I’m from Ohio, and now live in Atlanta, Georgia. I’ve heard axe used often in Ohio by African Americans, but never by whites. In Georgia, I’ve only heard it used by African Americans, but, I also don’t get much exposure to whites who would be demographically more-likely to use it (I live in yuppie suburbia). I’d imagine that a drive down to the southern peanut fields might turn up an axe here or there.

White (of Strunk and White) did a pretty good job with his “uninformed opinions.” Besides being an essayist for The New Yorker, he wrote Stuart Little and Charlotte’s Web.

The so-called “intrusive r” is not so intrusive when it is part of your dialect and you are the President of the United States. Listen to some of Kennedy’s speeches sometime. He also said idear and Cuber. I think it is one of the Boston dialects. It was distracting at first and then endearing. He spoke that way because the people in his family spoke that way.

In my family we ate arsh potatoes instead of Irish potatoes. I had no idea they were the same until I was almost grown. And my mother played the pie-ano or sometimes the panna.

It is unnatural to speak in a dialect other than the one that you grew up with, but you can certainly learn. Some changes are harder than others.

Never make the mistake of judging the intelligence of a person by the dialect she or he speaks.

And many of his opinions cast grave aspersions of the usage of William Shakespeare, who did more for the language than either he or Strunk could ever have dreamed possible. Given the choice between the two, I go with the Immortal Bard over a pig in mud.

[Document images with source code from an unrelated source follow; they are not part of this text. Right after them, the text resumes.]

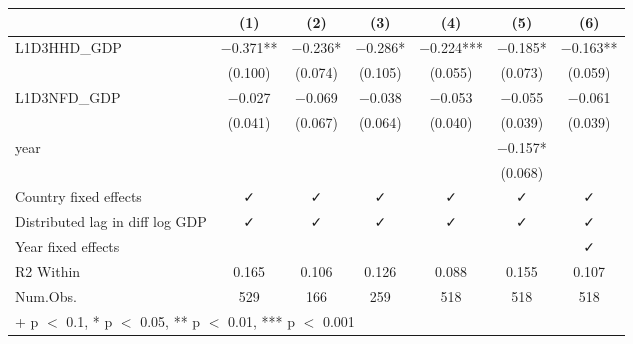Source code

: \begin{table}
\centering
\begin{tabular}[t]{lcccccc}
\toprule
  & (1) & (2) & (3) & (4) & (5) & (6)\\
\midrule
L1D3HHD\_GDP & \num{-0.371}** & \num{-0.236}* & \num{-0.286}* & \num{-0.224}*** & \num{-0.185}* & \num{-0.163}**\\
 & (\num{0.100}) & (\num{0.074}) & (\num{0.105}) & (\num{0.055}) & (\num{0.073}) & (\num{0.059})\\
L1D3NFD\_GDP & \num{-0.027} & \num{-0.069} & \num{-0.038} & \num{-0.053} & \num{-0.055} & \num{-0.061}\\
 & (\num{0.041}) & (\num{0.067}) & (\num{0.064}) & (\num{0.040}) & (\num{0.039}) & (\num{0.039})\\
year &  &  &  &  & \num{-0.157}* & \\
 &  &  &  &  & (\num{0.068}) & \\
\midrule
Country fixed effects & ✓ & ✓ & ✓ & ✓ & ✓ & ✓\\
Distributed lag in diff log GDP & ✓ & ✓ & ✓ & ✓ & ✓ & ✓\\
Year fixed effects &  &  &  &  &  & ✓\\
R2 Within & \num{0.165} & \num{0.106} & \num{0.126} & \num{0.088} & \num{0.155} & \num{0.107}\\
Num.Obs. & \num{529} & \num{166} & \num{259} & \num{518} & \num{518} & \num{518}\\
\bottomrule
\multicolumn{7}{l}{\rule{0pt}{1em}+ p $<$ 0.1, * p $<$ 0.05, ** p $<$ 0.01, *** p $<$ 0.001}\\
\end{tabular}
\end{table}
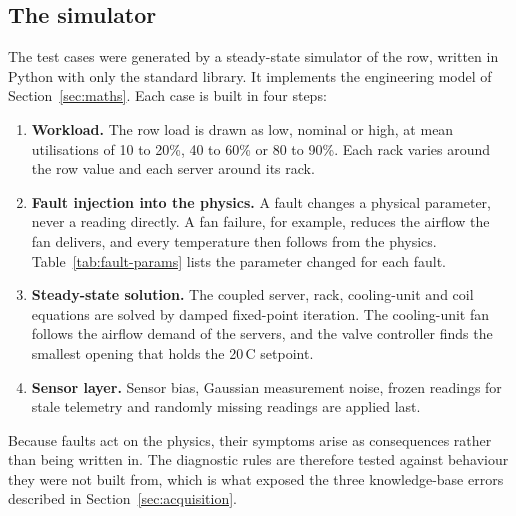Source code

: \subsection{The simulator}

The test cases were generated by a steady-state simulator of the row, written in Python with only the standard library. It implements the engineering model of Section~\ref{sec:maths}. Each case is built in four steps:

\begin{enumerate}
  \item \textbf{Workload.} The row load is drawn as low, nominal or high, at mean utilisations of 10 to 20\%, 40 to 60\% or 80 to 90\%. Each rack varies around the row value and each server around its rack.
  \item \textbf{Fault injection into the physics.} A fault changes a physical parameter, never a reading directly. A fan failure, for example, reduces the airflow the fan delivers, and every temperature then follows from the physics. Table~\ref{tab:fault-params} lists the parameter changed for each fault.
  \item \textbf{Steady-state solution.} The coupled server, rack, cooling-unit and coil equations are solved by damped fixed-point iteration. The cooling-unit fan follows the airflow demand of the servers, and the valve controller finds the smallest opening that holds the 20\,\textdegree C setpoint.
  \item \textbf{Sensor layer.} Sensor bias, Gaussian measurement noise, frozen readings for stale telemetry and randomly missing readings are applied last.
\end{enumerate}

Because faults act on the physics, their symptoms arise as consequences rather than being written in. The diagnostic rules are therefore tested against behaviour they were not built from, which is what exposed the three knowledge-base errors described in Section~\ref{sec:acquisition}.

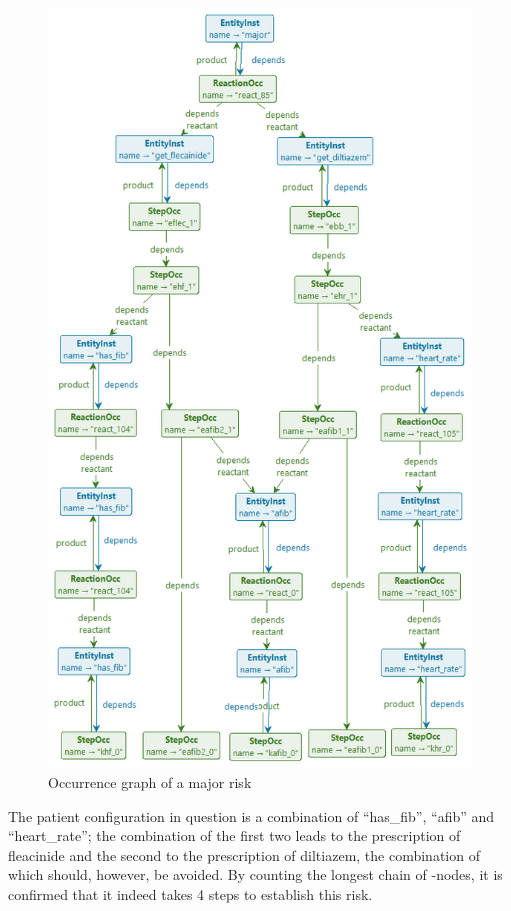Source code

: \begin{figure}
\centering
\includegraphics[scale=.3]{./figs/cmsb-pruned}
\caption{Occurrence graph of a major risk}
\label{fig:cmsb-pruned}
\end{figure}

The patient configuration in question is a combination of ``has\_fib'', ``afib'' and ``heart\_rate''; the combination of the first two leads to the prescription of fleacinide and the second to the prescription of diltiazem, the combination of which should, however, be avoided. By counting the longest chain of \StepOcc-nodes, it is confirmed that it indeed takes 4 steps to establish this risk.

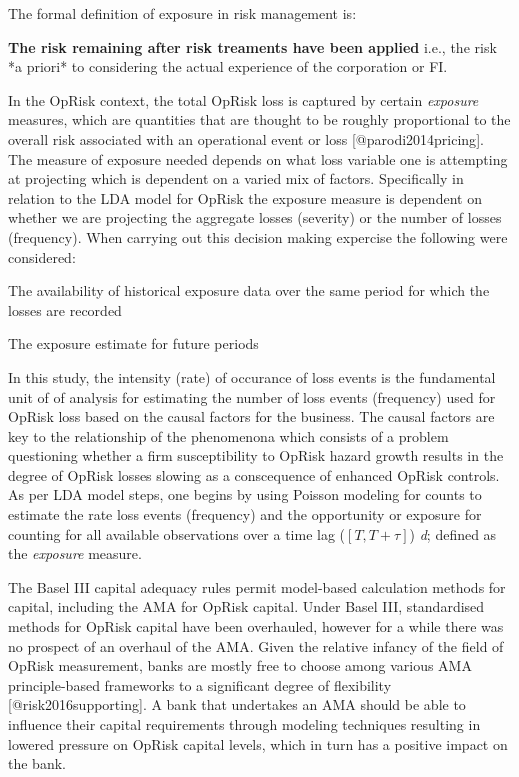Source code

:\documentclass[]{article}
\begin{document}
The formal definition of exposure in risk management is:

\begin{definition}
\textbf{The risk remaining after risk treaments have been applied} i.e., the risk *a priori* to considering the actual experience of the corporation or FI.
\end{definition}

In the OpRisk context, the total OpRisk loss is captured by certain
\emph{exposure} measures, which are quantities that are thought to be
roughly proportional to the overall risk associated with an operational
event or loss {[}@parodi2014pricing{]}. The measure of exposure needed
depends on what loss variable one is attempting at projecting which is
dependent on a varied mix of factors. Specifically in relation to the
LDA model for OpRisk the exposure measure is dependent on whether we are
projecting the aggregate losses (severity) or the number of losses
(frequency). When carrying out this decision making expercise the
following were considered:

\begin{list}{*}{}
\item The availability of historical exposure data over the same period for which the losses are recorded
\item The exposure estimate for future periods
\end{list}
\medskip

In this study, the intensity (rate) of occurance of loss events is the
fundamental unit of of analysis for estimating the number of loss events
(frequency) used for OpRisk loss based on the causal factors for the
business. The causal factors are key to the relationship of the
phenomenona which consists of a problem questioning whether a firm
susceptibility to OpRisk hazard growth results in the degree of OpRisk
losses slowing as a conscequence of enhanced OpRisk controls. As per LDA
model steps, one begins by using Poisson modeling for counts to estimate
the rate loss events (frequency) and the opportunity or exposure for
counting for all available observations over a time lag (\([T,T+\tau]\))
\emph{d}; defined as the \emph{exposure} measure.\medskip

The Basel III capital adequacy rules permit model-based calculation
methods for capital, including the AMA for OpRisk capital. Under Basel
III, standardised methods for OpRisk capital have been overhauled,
however for a while there was no prospect of an overhaul of the AMA.
Given the relative infancy of the field of OpRisk measurement, banks are
mostly free to choose among various AMA principle-based frameworks to a
significant degree of flexibility {[}@risk2016supporting{]}. A bank that
undertakes an AMA should be able to influence their capital requirements
through modeling techniques resulting in lowered pressure on OpRisk
capital levels, which in turn has a positive impact on the bank.\medskip
\end{document}
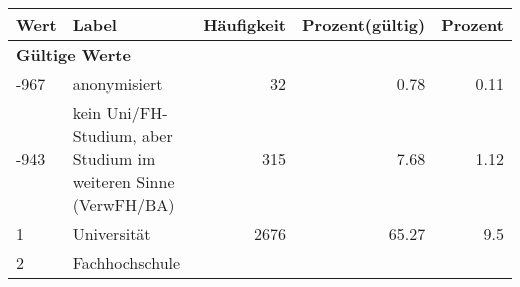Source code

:      \begin{longtable}{lXrrr}
     \toprule
     \textbf{Wert} & \textbf{Label} & \textbf{Häufigkeit} & \textbf{Prozent(gültig)} & \textbf{Prozent} \\
     \endhead
     \midrule
     \multicolumn{5}{l}{\textbf{Gültige Werte}}\\

     -967 &
     \multicolumn{1}{X}{ anonymisiert   } &


       \num{32} &
       \num[round-mode=places,round-precision=2]{0.78} &
         \num[round-mode=places,round-precision=2]{0.11} \\

     -943 &
     \multicolumn{1}{X}{ kein Uni/FH-Studium, aber Studium im weiteren Sinne (VerwFH/BA)   } &


       \num{315} &
       \num[round-mode=places,round-precision=2]{7.68} &
         \num[round-mode=places,round-precision=2]{1.12} \\

     1 &
     \multicolumn{1}{X}{ Universität   } &


       \num{2676} &
       \num[round-mode=places,round-precision=2]{65.27} &
         \num[round-mode=places,round-precision=2]{9.5} \\

     2 &
     \multicolumn{1}{X}{ Fachhochschule   } &



\end{longtable}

Please permit two slightly offtopic remarks.
One, living in France, I have followed the work of the “Académie Française” the official high authority on language. Besides their very solemn role of preserving the endangered (sic) french language, they mostly have a lot of fun with it, most of which is way over the head of the mortal man. Even the governement and administration(s) fail miserably to curtail, and actually try to impose their own rules. As usual people speak their minds with their own words, gaily.
Two, by a quirk I just reread Russel Baker’s “Growing Up”, certainly worth a couple of hours enjoying words.